[DIRECTIONS]:
In the listing beneath this line, copy exactly the lines starting with the one containing "Chaque test est" and going on through the one containing "exprimés en Req/Secondes)_".

** Opening RECORDS FOR PROCESSING block **

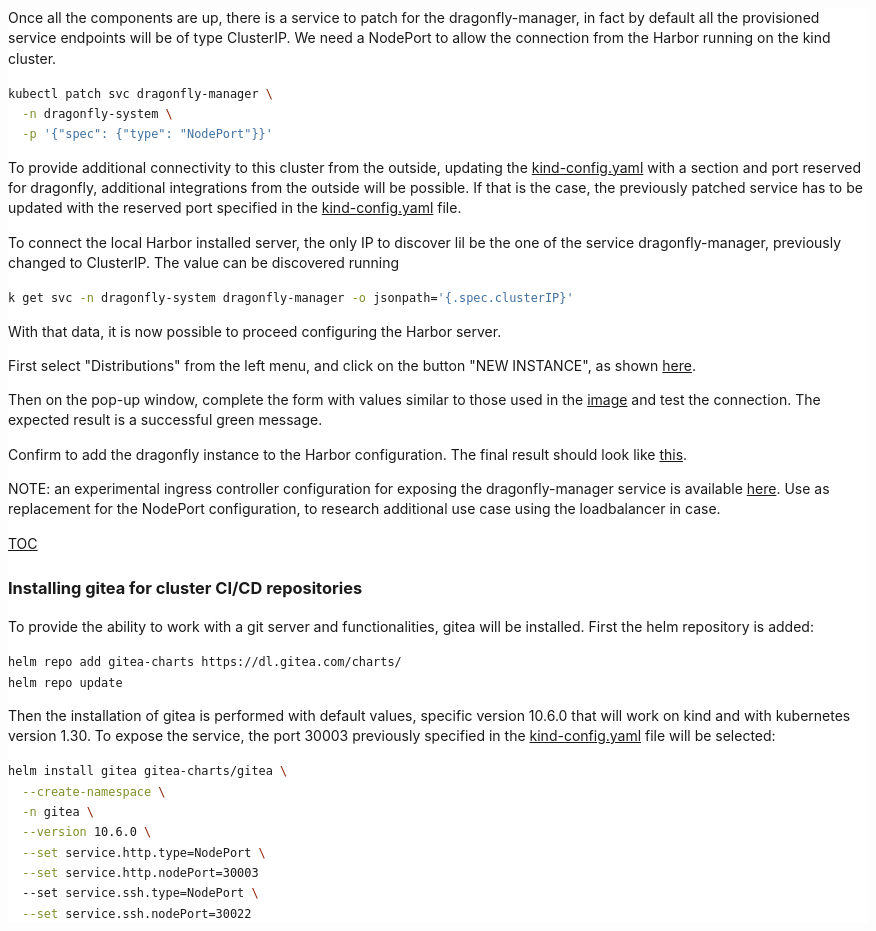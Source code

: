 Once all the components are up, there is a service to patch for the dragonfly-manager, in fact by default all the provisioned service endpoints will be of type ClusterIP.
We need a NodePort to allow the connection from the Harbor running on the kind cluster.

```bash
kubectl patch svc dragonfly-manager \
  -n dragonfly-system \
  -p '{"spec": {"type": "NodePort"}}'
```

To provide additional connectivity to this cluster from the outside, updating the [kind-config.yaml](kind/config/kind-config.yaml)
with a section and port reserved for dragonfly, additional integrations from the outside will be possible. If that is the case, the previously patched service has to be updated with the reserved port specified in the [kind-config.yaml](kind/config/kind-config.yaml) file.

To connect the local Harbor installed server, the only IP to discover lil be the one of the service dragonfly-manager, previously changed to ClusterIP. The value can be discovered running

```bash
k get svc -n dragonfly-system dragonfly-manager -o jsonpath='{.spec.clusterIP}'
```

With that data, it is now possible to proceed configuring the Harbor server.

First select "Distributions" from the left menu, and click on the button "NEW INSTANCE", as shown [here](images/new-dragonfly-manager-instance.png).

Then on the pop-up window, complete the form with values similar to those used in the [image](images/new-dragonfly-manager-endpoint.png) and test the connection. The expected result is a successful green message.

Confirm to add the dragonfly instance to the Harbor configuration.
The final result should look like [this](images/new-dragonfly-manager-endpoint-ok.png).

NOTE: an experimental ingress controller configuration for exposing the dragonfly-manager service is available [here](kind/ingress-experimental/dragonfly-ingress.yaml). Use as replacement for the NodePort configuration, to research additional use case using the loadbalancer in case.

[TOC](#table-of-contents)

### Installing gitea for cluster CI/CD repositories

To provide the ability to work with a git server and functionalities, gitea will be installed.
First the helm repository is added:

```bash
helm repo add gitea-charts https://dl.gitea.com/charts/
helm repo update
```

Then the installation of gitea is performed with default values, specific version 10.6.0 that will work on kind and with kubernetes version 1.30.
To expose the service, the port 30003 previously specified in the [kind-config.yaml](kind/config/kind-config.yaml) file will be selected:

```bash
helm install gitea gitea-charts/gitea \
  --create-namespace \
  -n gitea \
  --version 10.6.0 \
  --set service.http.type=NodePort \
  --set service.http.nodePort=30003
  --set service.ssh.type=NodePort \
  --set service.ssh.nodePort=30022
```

** Closing RECORDS FOR PROCESSING block **
** Opening RECORDS FOR PROCESSING block **

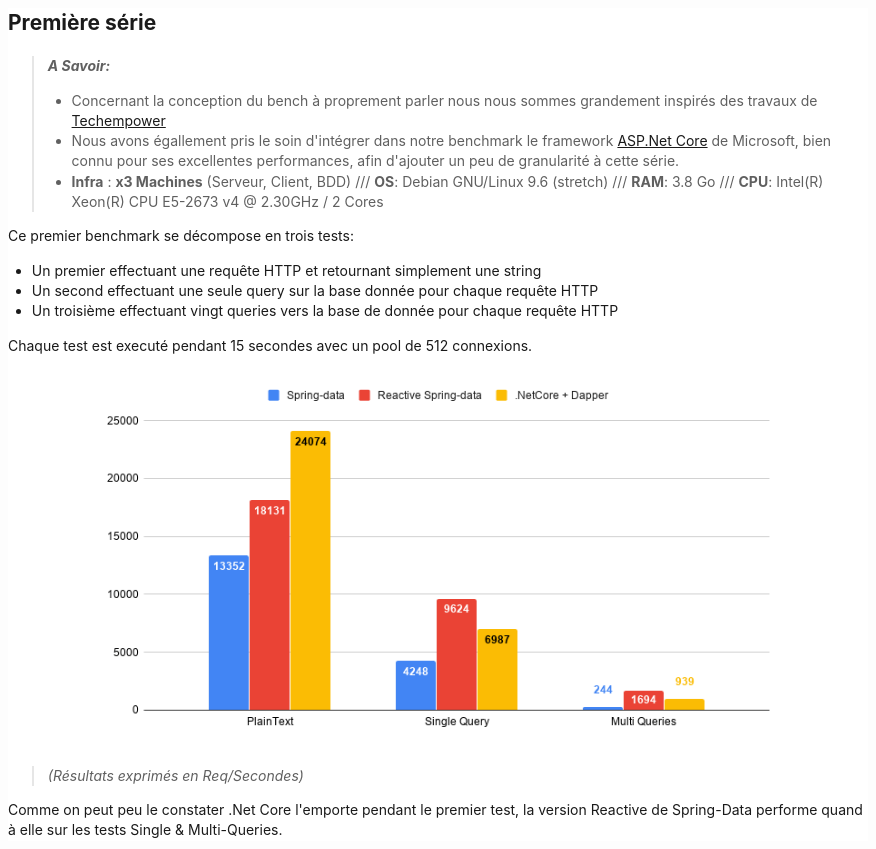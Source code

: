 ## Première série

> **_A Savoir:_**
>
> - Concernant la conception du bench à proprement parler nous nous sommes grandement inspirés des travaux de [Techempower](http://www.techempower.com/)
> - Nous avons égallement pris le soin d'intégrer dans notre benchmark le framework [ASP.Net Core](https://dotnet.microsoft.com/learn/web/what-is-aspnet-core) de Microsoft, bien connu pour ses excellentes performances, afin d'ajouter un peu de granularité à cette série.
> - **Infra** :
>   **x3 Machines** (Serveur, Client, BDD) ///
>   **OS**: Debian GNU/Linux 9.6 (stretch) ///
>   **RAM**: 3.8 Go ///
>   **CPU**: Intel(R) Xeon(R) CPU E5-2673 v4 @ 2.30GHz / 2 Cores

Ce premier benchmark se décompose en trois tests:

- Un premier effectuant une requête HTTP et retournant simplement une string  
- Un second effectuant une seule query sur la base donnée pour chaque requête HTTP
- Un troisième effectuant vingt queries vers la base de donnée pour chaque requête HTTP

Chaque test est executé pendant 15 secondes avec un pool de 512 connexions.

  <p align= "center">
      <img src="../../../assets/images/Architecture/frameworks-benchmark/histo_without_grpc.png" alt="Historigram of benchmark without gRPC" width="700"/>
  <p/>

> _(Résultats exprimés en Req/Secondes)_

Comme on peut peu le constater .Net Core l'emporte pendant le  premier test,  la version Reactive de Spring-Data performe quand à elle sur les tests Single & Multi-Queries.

** Closing RECORDS FOR PROCESSING block **

[COMPLETED EXERCISE]:
Chaque test est executé pendant 15 secondes avec un pool de 512 connexions.

  <p align= "center">
      <img src="../../../assets/images/Architecture/frameworks-benchmark/histo_without_grpc.png" alt="Historigram of benchmark without gRPC" width="700"/>
  <p/>

> _(Résultats exprimés en Req/Secondes)_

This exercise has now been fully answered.